La BANQUE CIC NORD OUEST soutient que cette fiche fait ressortir sur deux seuls éléments (revenus + patrimoine) des ressources suffisantes au regard d’un engagement à hauteur de 24 000 €.
M. [A] [Q] en fait une lecture totalement différente dans la mesure où ses revenus d’activité et locatifs dépendaient de sa société, et qu’il fallait tenir compte des conséquences financières de son divorce intervenu en 2017. D’autre part, la BANQUE CIC NORD OUEST qui accompagnait l’entreprise depuis sa création avait connaissance de la santé financière et de l’endettement de l’entreprise.

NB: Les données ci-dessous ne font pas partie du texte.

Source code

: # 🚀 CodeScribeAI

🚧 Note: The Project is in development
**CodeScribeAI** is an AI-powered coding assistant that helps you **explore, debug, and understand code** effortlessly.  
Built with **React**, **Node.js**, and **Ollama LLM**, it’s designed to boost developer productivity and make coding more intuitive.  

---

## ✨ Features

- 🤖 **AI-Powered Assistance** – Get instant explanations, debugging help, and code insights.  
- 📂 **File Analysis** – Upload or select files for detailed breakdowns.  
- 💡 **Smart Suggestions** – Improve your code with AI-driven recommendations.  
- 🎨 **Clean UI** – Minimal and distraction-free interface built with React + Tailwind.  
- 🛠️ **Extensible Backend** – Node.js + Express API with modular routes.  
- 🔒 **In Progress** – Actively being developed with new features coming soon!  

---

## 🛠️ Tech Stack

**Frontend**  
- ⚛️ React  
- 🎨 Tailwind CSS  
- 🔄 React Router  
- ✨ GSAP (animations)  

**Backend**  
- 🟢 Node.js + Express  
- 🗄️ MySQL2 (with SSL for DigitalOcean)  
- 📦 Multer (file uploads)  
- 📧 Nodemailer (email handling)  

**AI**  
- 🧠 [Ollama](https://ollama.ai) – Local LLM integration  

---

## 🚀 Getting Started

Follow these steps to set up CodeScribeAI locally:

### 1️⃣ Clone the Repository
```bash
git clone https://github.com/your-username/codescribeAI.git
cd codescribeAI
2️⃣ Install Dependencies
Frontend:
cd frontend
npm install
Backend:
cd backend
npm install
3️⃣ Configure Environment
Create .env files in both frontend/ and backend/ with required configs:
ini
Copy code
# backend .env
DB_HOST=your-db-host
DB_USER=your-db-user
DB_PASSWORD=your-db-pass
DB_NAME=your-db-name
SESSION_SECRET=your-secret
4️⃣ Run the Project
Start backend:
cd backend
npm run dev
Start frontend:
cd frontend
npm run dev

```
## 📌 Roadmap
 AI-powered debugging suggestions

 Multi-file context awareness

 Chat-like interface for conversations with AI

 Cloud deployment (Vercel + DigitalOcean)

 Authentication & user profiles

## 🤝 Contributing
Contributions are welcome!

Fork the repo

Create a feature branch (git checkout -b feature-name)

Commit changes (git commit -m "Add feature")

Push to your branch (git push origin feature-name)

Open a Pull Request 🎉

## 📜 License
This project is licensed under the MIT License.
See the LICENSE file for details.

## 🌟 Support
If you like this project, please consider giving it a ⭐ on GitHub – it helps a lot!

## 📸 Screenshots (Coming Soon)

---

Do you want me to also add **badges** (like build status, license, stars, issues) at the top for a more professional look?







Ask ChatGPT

Enfin, le Tribunal relève que M. [A] [Q] a fait une proposition, certes modeste, de règlement amiable. Il était également favorable à la conciliation proposée par le Tribunal.

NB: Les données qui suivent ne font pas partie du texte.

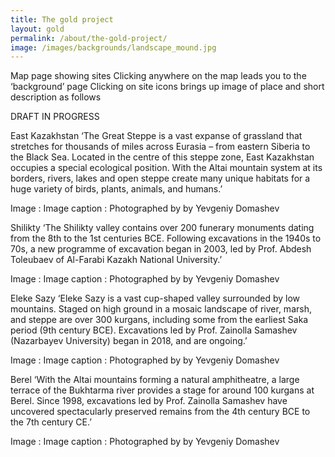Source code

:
 ```yaml
---
title: The gold project
layout: gold
permalink: /about/the-gold-project/
image: /images/backgrounds/landscape_mound.jpg
---
```


Map page showing sites
Clicking anywhere on the map leads you to the ‘background’ page
Clicking on site icons brings up image of place and short description as follows

DRAFT IN PROGRESS

East Kazakhstan
‘The Great Steppe is a vast expanse of grassland that stretches for thousands of miles across Eurasia – from eastern Siberia to the Black Sea. Located in the centre of this steppe zone, East Kazakhstan occupies a special ecological position. With the Altai mountain system at its borders, rivers, lakes and open steppe create many unique habitats for a huge variety of birds, plants, animals, and humans.’

Image :
Image caption :  Photographed by by Yevgeniy Domashev

Shilikty
‘The Shilikty valley contains over 200 funerary monuments dating from the 8th to the 1st centuries BCE. Following excavations in the 1940s to 70s, a new programme of excavation began in 2003, led by Prof. Abdesh Toleubaev of Al-Farabi Kazakh National University.’

Image :
Image caption :  Photographed by by Yevgeniy Domashev


Eleke Sazy
‘Eleke Sazy is a vast cup-shaped valley surrounded by low mountains. Staged on high ground in a mosaic landscape of river, marsh, and steppe are over 300 kurgans, including some from the earliest Saka period (9th century BCE). Excavations led by Prof. Zainolla Samashev (Nazarbayev University) began in 2018, and are ongoing.’

Image :
Image caption :  Photographed by by Yevgeniy Domashev


Berel
‘With the Altai mountains forming a natural amphitheatre, a large terrace of the Bukhtarma river provides a stage for around 100 kurgans at Berel. Since 1998, excavations led by Prof. Zainolla Samashev have uncovered spectacularly preserved remains from the 4th century BCE to the 7th century CE.’

Image :
Image caption :  Photographed by by Yevgeniy Domashev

De tout ce que dessus, le Tribunal juge que la BANQUE CIC NORD OUEST ne peut se prévaloir de l’engagement de caution à l’égard de M. [A] [Q], compte tenu du caractère disproportionné du cautionnement par rapport aux ressources et du patrimoine de M. [Q] lors de la signature de l’acte.
En conséquence, il déboute la BANQUE CIC NORD OUEST de l’ensemble de ses demandes, fins et conclusions.
* Sur les autres demandes
La demande de dommages et intérêts n’étant pas justifiée par les pièces du dossier, le Tribunal déboute M. [A] [Q] de sa demande à ce titre.
Succombant en la présente instance, la BANQUE CIC NORD OUEST est condamnée à verser à M. [A] [Q] la somme de 1 000 € sur le fondement de l’article 700 du Code de procédure civile, ainsi qu’aux entiers dépens de l’instance.
PAR CES MOTIFS
Le Tribunal, vidant son délibéré, statuant par mise à disposition au Greffe, par jugement contradictoire, en premier ressort,
Juge que la BANQUE CIC NORD OUEST ne peut se prévaloir de l’engagement de caution à l’égard de M. [A] [Q], compte tenu du caractère disproportionné du cautionnement par rapport à ses ressources et à son patrimoine
Déboute la BANQUE CIC NORD OUEST de l’ensemble de ses demandes, fins et conclusions
Déboute M. [A] [Q] de sa demande au titre du défaut de mise en garde et de sa demande de dommages et intérêts
Condamne la BANQUE CIC NORD OUEST à verser à M. [A] [Q] la somme de 1 000 € sur le fondement de l’article 700 du Code de procédure civile
Rappelle que l’exécution provisoire est de droit
Condamne la BANQUE CIC NORD OUEST aux entiers dépens, taxés et liquidés à la somme de 69.59 € (en ce qui concerne les frais de Greffe).
Signé électroniquement par M. Patrick DUQUESNE
Signé électroniquement par Mme Elisa PROT commis greffier.